Task input Block Start

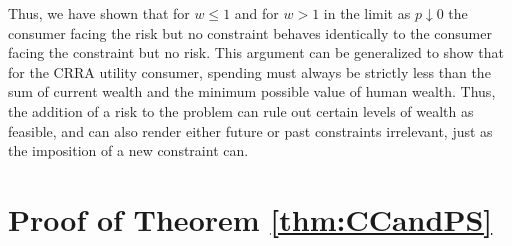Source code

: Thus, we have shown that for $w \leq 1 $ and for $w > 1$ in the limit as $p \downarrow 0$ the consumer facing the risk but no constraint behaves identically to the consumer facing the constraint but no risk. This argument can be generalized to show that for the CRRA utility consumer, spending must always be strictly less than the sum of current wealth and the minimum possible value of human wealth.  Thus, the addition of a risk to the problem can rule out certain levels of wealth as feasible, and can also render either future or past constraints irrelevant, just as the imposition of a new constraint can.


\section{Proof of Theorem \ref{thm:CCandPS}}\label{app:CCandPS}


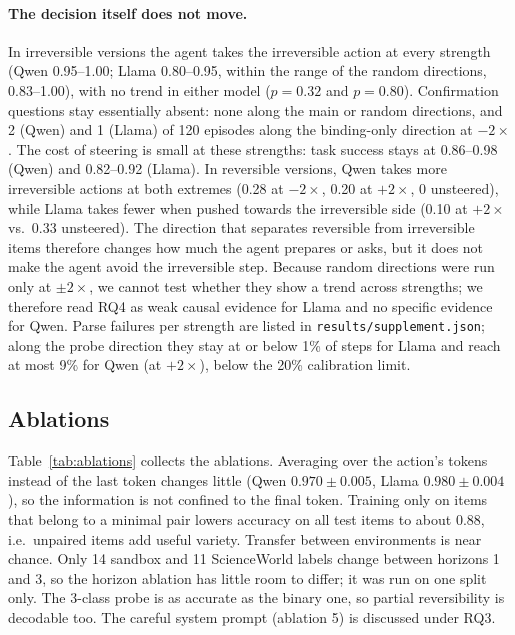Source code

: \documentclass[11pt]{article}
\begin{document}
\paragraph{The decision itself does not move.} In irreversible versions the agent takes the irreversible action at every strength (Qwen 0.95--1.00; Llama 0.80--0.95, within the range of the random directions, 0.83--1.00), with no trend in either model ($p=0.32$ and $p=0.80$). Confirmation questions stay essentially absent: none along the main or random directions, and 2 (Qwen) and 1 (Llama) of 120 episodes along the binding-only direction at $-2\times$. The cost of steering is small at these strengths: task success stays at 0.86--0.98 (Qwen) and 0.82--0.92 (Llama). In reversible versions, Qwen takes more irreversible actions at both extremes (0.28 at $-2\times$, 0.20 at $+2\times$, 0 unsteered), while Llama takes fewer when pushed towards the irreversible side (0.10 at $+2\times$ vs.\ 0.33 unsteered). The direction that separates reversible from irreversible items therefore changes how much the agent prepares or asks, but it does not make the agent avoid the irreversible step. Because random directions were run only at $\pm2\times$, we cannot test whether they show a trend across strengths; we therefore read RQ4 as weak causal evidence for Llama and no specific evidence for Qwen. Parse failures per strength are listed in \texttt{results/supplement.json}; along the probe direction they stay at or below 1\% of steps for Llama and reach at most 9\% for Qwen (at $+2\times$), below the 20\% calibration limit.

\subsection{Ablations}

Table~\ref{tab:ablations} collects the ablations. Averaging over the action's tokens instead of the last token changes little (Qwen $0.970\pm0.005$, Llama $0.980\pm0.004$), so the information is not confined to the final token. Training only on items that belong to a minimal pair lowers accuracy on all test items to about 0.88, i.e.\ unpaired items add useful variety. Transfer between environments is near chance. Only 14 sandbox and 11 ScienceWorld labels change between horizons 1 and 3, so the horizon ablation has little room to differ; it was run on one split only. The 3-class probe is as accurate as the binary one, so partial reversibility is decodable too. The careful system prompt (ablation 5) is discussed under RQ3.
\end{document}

Task input Block End
Task input Block Start

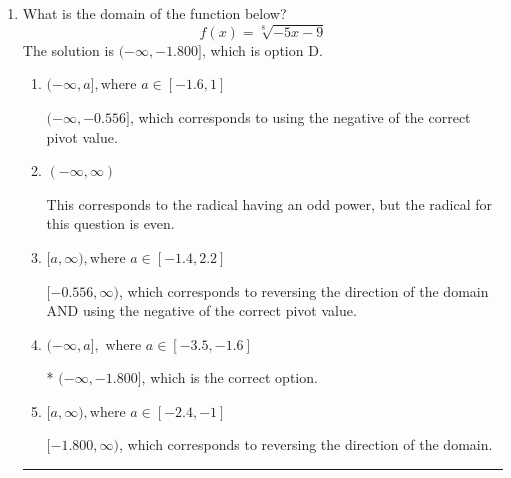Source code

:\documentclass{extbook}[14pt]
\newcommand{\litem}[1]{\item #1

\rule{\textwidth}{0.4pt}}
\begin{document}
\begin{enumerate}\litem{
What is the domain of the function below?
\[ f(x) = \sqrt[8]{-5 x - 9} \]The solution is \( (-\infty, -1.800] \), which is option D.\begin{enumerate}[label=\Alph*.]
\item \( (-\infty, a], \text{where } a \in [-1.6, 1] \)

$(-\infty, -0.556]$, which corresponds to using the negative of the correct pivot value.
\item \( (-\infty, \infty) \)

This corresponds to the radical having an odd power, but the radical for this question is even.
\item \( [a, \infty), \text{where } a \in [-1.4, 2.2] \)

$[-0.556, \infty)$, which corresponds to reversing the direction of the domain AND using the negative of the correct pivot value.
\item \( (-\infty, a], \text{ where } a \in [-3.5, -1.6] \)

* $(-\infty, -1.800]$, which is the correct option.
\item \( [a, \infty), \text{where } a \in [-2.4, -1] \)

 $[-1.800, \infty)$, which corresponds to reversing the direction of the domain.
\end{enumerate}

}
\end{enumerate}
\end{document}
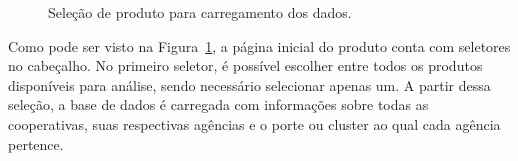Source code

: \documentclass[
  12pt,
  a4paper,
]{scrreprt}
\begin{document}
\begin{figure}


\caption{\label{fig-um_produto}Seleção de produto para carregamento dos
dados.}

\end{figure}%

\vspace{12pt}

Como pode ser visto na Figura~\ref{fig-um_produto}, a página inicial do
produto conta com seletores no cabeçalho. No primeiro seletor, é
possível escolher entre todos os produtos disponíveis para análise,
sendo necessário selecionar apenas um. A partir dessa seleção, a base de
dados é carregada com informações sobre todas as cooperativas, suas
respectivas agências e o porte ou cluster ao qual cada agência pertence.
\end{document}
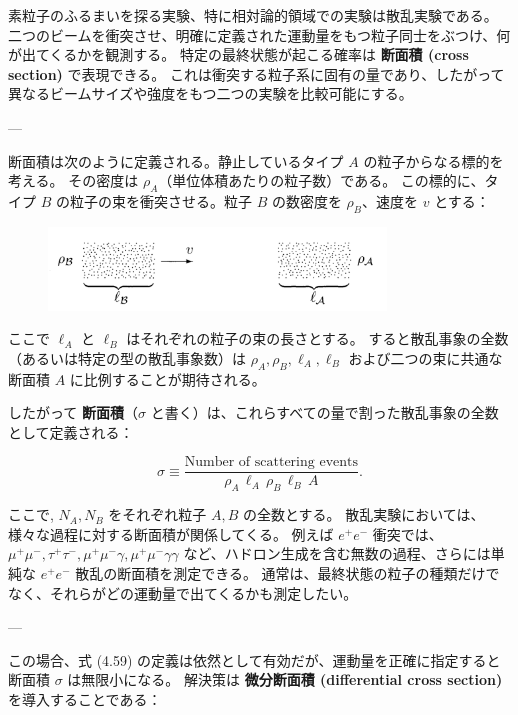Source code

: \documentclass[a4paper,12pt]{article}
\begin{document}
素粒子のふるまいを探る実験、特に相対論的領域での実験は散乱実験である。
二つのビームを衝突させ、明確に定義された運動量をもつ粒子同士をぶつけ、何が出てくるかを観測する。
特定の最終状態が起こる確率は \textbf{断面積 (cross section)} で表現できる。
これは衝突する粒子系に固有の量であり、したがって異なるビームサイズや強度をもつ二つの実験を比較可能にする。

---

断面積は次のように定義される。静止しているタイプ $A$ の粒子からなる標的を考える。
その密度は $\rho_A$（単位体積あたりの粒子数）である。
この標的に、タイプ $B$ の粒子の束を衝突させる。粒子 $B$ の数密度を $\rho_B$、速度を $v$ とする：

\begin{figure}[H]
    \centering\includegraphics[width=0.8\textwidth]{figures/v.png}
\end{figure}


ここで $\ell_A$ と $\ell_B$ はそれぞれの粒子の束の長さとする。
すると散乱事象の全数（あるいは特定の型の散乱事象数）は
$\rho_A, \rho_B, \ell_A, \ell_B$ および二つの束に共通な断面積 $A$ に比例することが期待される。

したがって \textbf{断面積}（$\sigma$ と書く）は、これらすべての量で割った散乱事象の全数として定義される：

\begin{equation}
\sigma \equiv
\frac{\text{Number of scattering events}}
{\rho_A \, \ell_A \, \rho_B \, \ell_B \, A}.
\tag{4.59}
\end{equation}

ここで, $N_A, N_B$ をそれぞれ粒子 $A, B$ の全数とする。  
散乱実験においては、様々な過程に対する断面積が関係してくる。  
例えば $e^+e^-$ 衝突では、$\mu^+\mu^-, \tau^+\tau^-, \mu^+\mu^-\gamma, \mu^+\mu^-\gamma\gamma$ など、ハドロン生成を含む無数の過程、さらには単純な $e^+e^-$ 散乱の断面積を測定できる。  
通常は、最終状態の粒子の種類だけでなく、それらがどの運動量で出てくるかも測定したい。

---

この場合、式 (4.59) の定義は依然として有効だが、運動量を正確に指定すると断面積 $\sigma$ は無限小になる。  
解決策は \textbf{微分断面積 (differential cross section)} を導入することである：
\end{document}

Task input Block End
Task input Block Start

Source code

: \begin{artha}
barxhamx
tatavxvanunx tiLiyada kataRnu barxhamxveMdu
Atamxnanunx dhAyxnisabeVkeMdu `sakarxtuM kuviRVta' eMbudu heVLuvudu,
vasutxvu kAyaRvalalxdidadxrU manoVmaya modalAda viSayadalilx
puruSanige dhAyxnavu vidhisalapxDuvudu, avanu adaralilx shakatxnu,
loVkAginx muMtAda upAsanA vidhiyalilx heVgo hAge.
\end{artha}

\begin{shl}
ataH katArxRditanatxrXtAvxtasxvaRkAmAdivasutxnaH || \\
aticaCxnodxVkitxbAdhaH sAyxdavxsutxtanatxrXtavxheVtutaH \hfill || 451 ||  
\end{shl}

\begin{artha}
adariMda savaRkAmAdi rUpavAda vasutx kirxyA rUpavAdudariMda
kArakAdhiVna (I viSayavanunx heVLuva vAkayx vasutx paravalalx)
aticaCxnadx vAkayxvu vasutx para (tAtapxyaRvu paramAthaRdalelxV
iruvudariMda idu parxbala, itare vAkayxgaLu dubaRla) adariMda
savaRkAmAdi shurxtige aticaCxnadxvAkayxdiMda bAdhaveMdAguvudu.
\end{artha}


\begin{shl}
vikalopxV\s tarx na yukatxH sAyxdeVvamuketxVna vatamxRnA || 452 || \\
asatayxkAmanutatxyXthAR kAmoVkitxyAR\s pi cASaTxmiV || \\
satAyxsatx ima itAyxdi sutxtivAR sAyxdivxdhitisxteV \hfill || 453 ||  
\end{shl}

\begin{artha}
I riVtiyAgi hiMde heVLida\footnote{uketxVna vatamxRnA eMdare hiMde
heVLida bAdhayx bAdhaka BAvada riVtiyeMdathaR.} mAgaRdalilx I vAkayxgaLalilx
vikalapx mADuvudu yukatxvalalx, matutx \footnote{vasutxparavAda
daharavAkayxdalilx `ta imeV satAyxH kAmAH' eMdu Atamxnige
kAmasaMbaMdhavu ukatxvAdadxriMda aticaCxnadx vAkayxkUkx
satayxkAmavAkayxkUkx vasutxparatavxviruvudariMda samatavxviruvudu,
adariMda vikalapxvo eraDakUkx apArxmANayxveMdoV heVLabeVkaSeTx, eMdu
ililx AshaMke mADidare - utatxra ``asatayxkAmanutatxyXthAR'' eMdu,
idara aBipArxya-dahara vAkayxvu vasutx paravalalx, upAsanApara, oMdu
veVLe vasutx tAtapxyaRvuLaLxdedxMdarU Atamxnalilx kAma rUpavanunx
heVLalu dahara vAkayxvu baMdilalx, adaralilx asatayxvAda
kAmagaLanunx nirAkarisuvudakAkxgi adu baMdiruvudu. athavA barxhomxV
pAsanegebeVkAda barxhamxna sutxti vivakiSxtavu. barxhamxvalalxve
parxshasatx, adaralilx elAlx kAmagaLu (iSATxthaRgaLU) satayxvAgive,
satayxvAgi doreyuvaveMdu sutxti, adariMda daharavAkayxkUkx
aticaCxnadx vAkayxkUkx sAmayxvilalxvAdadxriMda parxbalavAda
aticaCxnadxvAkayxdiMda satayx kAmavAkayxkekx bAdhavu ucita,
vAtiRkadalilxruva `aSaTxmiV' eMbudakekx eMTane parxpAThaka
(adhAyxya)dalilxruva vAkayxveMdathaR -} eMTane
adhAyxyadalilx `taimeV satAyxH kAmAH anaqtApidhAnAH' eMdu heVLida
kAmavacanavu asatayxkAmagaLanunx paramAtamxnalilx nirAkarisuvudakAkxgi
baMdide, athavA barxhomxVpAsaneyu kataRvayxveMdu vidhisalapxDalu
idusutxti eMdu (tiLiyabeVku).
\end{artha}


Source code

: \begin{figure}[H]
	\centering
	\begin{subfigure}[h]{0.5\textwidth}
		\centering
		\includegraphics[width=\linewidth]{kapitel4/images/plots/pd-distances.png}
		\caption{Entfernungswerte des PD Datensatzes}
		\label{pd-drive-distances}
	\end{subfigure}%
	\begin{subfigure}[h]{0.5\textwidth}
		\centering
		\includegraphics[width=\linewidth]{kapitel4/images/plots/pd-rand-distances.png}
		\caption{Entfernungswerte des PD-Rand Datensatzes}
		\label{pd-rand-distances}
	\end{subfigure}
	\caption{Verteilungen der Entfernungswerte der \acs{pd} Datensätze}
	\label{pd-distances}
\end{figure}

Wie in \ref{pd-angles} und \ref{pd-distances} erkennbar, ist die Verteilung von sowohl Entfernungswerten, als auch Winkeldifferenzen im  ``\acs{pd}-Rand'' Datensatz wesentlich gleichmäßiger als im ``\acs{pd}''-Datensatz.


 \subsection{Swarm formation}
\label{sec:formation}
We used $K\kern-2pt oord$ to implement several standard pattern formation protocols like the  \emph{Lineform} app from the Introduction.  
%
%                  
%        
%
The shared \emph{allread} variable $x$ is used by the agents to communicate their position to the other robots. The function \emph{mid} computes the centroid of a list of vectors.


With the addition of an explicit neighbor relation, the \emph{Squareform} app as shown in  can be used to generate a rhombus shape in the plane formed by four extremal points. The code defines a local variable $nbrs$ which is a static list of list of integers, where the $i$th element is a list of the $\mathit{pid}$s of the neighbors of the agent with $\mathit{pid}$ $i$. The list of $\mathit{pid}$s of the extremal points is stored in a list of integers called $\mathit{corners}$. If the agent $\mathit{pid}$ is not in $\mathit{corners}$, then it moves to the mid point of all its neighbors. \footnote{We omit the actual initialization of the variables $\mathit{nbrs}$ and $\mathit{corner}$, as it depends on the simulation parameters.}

Task input Block End

Problem statement:
Report the lines above that have the word "adaralilx" in them.

Output of the exercise:
puruSanige dhAyxnavu vidhisalapxDuvudu, avanu adaralilx shakatxnu,
heVLalu dahara vAkayxvu baMdilalx, adaralilx asatayxvAda
parxshasatx, adaralilx elAlx kAmagaLu (iSATxthaRgaLU) satayxvAgive,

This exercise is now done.